Abstract

The intestinal epithelium is a complex system characterized by massive and continuous cell renewal and differentiation. In this context, cell-type-specific transcription factors are thought to play a crucial role by modulating specific transcription networks and signalling pathways. Hnf1alpha and beta are closely related atypical homeoprotein transcription factors expressed in several epithelia, including the gut. With the use of a conditional inactivation system, we generated mice in which Hnf1b is specifically inactivated in the intestinal epithelium on a wild-type or Hnf1a(-/-) genetic background. Whereas the inactivation of Hnf1a or Hnf1b alone did not lead to any major intestinal dysfunction, the concomitant inactivation of both genes resulted in a lethal phenotype. Double-mutant animals had defective differentiation and cell fate commitment.
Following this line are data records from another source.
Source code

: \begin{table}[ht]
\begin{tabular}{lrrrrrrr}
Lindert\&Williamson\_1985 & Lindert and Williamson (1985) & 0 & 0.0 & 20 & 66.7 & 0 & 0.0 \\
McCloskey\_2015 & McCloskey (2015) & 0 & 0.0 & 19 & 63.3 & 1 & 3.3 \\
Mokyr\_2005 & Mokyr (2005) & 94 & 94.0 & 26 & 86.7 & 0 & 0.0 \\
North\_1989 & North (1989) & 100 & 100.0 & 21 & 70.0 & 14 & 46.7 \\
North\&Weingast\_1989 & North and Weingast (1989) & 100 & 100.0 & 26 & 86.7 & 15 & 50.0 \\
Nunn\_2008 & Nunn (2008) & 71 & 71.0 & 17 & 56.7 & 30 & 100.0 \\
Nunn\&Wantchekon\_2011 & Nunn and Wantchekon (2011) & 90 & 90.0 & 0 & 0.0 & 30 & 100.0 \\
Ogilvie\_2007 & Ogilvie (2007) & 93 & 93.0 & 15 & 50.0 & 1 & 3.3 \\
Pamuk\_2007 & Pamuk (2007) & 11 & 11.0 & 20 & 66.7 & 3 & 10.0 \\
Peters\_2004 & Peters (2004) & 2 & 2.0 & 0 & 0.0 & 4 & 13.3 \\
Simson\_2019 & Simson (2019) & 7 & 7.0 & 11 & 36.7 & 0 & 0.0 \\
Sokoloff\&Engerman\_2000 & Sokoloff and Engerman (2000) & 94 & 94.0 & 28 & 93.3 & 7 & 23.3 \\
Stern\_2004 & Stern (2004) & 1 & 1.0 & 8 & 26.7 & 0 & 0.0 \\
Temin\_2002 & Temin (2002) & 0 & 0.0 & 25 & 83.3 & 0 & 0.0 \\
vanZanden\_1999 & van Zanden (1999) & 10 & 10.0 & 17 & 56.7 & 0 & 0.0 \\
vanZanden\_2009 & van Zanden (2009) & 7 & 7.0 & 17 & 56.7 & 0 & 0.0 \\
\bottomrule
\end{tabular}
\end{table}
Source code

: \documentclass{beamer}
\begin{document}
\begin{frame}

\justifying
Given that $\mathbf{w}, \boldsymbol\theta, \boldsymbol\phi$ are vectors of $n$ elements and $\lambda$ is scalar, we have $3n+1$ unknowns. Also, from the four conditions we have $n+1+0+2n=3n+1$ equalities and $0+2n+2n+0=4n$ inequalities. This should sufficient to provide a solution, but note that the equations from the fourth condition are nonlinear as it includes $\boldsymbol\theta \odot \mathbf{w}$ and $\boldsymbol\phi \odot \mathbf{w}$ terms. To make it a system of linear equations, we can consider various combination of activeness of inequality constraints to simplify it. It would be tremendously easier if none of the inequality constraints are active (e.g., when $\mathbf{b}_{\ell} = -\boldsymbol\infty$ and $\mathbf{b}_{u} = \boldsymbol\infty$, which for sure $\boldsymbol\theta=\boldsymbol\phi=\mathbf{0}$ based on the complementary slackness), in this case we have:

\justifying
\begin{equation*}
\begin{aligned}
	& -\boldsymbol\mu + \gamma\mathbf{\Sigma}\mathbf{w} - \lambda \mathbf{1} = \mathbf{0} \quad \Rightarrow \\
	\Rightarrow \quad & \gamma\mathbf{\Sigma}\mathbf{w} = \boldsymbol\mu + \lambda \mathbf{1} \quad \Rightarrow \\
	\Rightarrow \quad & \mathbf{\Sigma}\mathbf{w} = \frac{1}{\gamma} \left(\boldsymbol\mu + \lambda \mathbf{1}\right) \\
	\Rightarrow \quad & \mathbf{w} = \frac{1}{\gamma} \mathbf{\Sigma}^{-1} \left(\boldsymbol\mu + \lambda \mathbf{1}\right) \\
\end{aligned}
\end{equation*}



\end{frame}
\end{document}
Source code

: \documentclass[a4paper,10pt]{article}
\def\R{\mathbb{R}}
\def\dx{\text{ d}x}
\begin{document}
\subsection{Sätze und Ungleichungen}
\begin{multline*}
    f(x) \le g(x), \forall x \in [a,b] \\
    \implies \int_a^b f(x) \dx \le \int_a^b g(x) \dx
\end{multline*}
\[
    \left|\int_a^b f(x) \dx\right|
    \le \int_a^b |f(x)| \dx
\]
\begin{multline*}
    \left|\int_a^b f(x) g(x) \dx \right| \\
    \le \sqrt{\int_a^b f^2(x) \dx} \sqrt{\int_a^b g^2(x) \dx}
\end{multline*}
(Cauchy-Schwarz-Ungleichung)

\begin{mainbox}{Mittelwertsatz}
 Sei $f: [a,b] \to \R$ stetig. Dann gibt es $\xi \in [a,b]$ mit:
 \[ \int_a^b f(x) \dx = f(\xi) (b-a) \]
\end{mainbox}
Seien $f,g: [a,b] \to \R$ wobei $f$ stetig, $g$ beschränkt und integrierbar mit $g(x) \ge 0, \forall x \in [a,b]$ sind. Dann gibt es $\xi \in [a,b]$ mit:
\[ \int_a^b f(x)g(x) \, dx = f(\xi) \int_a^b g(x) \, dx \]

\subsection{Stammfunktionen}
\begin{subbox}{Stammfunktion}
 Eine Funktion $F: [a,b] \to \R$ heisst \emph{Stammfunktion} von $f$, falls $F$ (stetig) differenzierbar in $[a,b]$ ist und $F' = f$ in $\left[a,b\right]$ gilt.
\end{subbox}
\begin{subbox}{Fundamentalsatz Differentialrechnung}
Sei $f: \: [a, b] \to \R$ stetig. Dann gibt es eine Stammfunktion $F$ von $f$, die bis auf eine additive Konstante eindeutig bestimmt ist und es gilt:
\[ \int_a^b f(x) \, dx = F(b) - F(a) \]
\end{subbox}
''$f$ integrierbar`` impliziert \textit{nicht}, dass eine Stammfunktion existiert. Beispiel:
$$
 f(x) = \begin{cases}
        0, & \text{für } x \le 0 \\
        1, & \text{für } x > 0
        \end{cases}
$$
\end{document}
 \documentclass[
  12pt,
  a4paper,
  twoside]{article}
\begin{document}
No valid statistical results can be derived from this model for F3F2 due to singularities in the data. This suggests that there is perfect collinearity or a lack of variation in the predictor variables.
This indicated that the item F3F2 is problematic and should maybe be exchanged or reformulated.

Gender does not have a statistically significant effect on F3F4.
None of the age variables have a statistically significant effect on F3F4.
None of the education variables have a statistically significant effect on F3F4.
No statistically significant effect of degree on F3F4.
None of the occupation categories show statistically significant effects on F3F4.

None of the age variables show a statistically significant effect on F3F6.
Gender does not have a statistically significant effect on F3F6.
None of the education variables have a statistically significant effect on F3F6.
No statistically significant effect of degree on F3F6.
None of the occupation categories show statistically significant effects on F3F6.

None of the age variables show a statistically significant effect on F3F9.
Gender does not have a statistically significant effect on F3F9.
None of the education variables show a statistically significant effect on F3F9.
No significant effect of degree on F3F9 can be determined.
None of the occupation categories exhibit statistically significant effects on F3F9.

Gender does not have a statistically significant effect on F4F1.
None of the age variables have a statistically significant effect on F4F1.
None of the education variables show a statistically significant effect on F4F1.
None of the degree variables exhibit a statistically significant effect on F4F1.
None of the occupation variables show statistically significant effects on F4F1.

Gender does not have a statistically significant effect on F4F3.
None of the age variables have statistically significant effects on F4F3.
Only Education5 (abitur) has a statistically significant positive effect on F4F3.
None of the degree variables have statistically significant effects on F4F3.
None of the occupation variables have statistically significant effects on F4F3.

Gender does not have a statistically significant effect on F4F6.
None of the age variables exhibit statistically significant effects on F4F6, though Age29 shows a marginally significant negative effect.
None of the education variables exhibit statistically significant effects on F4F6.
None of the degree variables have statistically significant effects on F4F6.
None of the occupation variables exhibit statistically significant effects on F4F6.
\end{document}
The expression levels of markers of all the differentiated cell types, both enterocytes and secretory cells, were affected. In addition, the number of goblet cells was increased, whereas mature Paneth cells were missing. At the molecular level, we show that Hnf1alpha and beta act upstream of the Notch pathway controlling directly the expression of two crucial components: Jag1 and Atoh1. We demonstrate that the double-mutant mice present with a defect in intestinal water absorption and that Hnf1alpha and beta directly control the expression of Slc26a3, a gene whose mutations are associated with chloride diarrhoea in human patients. Our study identifies new direct target genes of the Hnf1 transcription factors and shows that they play crucial roles in both defining cell fate and controlling terminal functions in the gut epithelium.